Remco Evenepoel, voto 8: nonostante un carattere non eccezionale, è un campione e questo non glielo si può negare assolutamente. Va in crisi sull’ultima salita, sembra pagare tantissimo dai rivali, invece risponde e negli ultimi 2 chilometri va al passo di Pogacar, rientrando sugli avversari e vincendo la volata per il secondo posto. Vuole il podio a Parigi.

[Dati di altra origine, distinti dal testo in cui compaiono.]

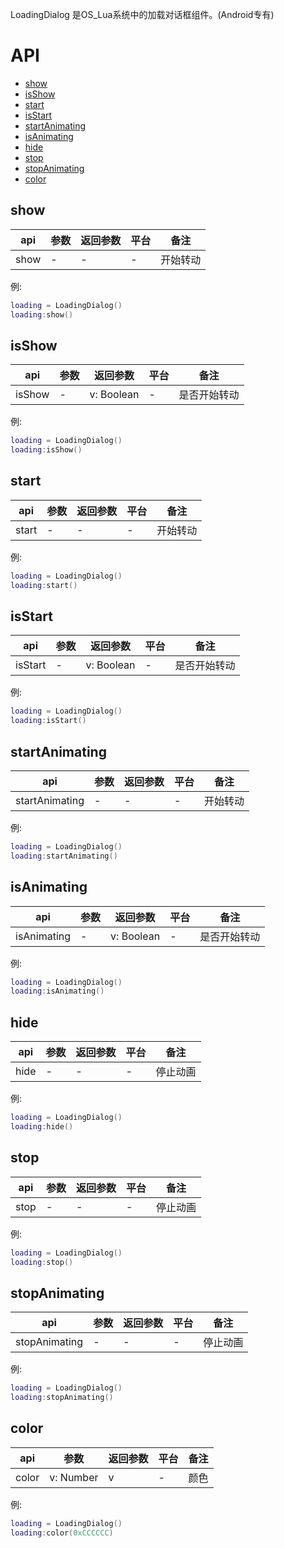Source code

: LoadingDialog 是OS_Lua系统中的加载对话框组件。(Android专有)

# API

* [show](#show)
* [isShow](#isShow)
* [start](#start)
* [isStart](#isStart)
* [startAnimating](#startAnimating)
* [isAnimating](#isAnimating)
* [hide ](#hide )
* [stop ](#stop )
* [stopAnimating ](#stopAnimating )
* [color ](#color )


## show
| api  |参数   |返回参数   |平台   |备注|
| ------------ | ------------ | ------------ | ------------ | ------------ |
|   show     |    -  |  -   |    - |   开始转动    |

例:
```lua
loading = LoadingDialog()
loading:show()
```

## isShow
| api  |参数   |返回参数   |平台   |备注|
| ------------ | ------------ | ------------ | ------------ | ------------ |
|  isShow      |    -  |   v: Boolean  | -    |  是否开始转动     |

例:
```lua
loading = LoadingDialog()
loading:isShow()
```

## start
| api  |参数   |返回参数   |平台   |备注|
| ------------ | ------------ | ------------ | ------------ | ------------ |
|    start    |    -  |  -   |   -  |   开始转动    |

例:
```lua
loading = LoadingDialog()
loading:start()
```

## isStart
| api  |参数   |返回参数   |平台   |备注|
| ------------ | ------------ | ------------ | ------------ | ------------ |
|   isStart     |  -    |  v: Boolean   |  -   |   是否开始转动    |

例:
```lua
loading = LoadingDialog()
loading:isStart()
```

## startAnimating
| api  |参数   |返回参数   |平台   |备注|
| ------------ | ------------ | ------------ | ------------ | ------------ |
|    startAnimating    |  -    |   -  |   -  |    开始转动   |

例:
```lua
loading = LoadingDialog()
loading:startAnimating()
```

## isAnimating
| api  |参数   |返回参数   |平台   |备注|
| ------------ | ------------ | ------------ | ------------ | ------------ |
|    isAnimating    |   -   |   v: Boolean  |    - |   是否开始转动    |

例:
```lua
loading = LoadingDialog()
loading:isAnimating()
```

## hide
| api  |参数   |返回参数   |平台   |备注|
| ------------ | ------------ | ------------ | ------------ | ------------ |
|    hide    |   -   |  -   | -    |    停止动画   |

例:
```lua
loading = LoadingDialog()
loading:hide()
```

## stop
| api  |参数   |返回参数   |平台   |备注|
| ------------ | ------------ | ------------ | ------------ | ------------ |
|    stop    |   -   |   -  |   -  |   停止动画    |

例:
```lua
loading = LoadingDialog()
loading:stop()
```

## stopAnimating
| api  |参数   |返回参数   |平台   |备注|
| ------------ | ------------ | ------------ | ------------ | ------------ |
|   stopAnimating     |   -   |  -   |  -   |   停止动画    |

例:
```lua
loading = LoadingDialog()
loading:stopAnimating()
```

## color
| api  |参数   |返回参数   |平台   |备注|
| ------------ | ------------ | ------------ | ------------ | ------------ |
|    color    |  v: Number    |   v  |   -  |    颜色   |

例:
```lua
loading = LoadingDialog()
loading:color(0xCCCCCC)
```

Paul Seixas, voto 8: diciannove anni e non sentirli. Schiera per un tratto la sua Decathlon CMA CGM Team, poi attende le azioni degli altri e sul finale lancia una gran volata che gli vale la terza piazza. È in piena corsa per il podio e può far sognare la Francia in futuro.
Florian Lipowitz, voto 7: costanza di rendimento incredibile. Occhio al tedesco che non scatta, ma è sempre lì davanti. Nella terza settimana può far male a tanti.
Jonas Vingegaard, voto 5,5: non risponde all’attacco di Pogacar, ma non sembra neanche andare forte in regolarità, alla sua maniera. Le difficoltà vengono fuori negli ultimi 500 metri: quando i rivali lanciano la volata lui perde contatto e qualche secondo.
Isaac del Toro, voto 5: giornata di grande difficoltà per il messicano, per fortuna solo negli ultimi chilometri. Perde contatto dai rivali e deve salutare, almeno momentaneamente, Maglia Bianca e podio virtuale. Il distacco accumulato però è solo di un minuto.
Richard Carapaz, voto 7,5: attacco d’altri tempi quello dell’ecuadoriano. Con la UAE a tirare ha provato a scombinare i piani, anticipando i big: guadagna un minuto, poi però sullo scatto di Pogacar non riesce neanche a rispondere.